PROBLEM DETAILS>
Word for word, copy all the data and drop the pictures.

PROVIDED MATERIAL>
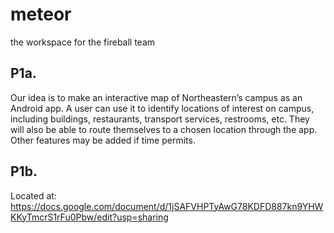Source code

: # meteor
the workspace for the fireball team

## P1a.

Our idea is to make an interactive map of Northeastern’s campus as an Android app. A user can use it to identify locations of interest on campus, including buildings, restaurants, transport services, restrooms, etc. They will also be able to route themselves to a chosen location through the app. Other features may be added if time permits.

## P1b.
Located at:
https://docs.google.com/document/d/1jSAFVHPTyAwG78KDFD887kn9YHWKKyTmcrS1rFu0Pbw/edit?usp=sharing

EXERCISE RESULT>
Source code

: # meteor
the workspace for the fireball team

## P1a.

Our idea is to make an interactive map of Northeastern’s campus as an Android app. A user can use it to identify locations of interest on campus, including buildings, restaurants, transport services, restrooms, etc. They will also be able to route themselves to a chosen location through the app. Other features may be added if time permits.

## P1b.
Located at:
https://docs.google.com/document/d/1jSAFVHPTyAwG78KDFD887kn9YHWKKyTmcrS1rFu0Pbw/edit?usp=sharing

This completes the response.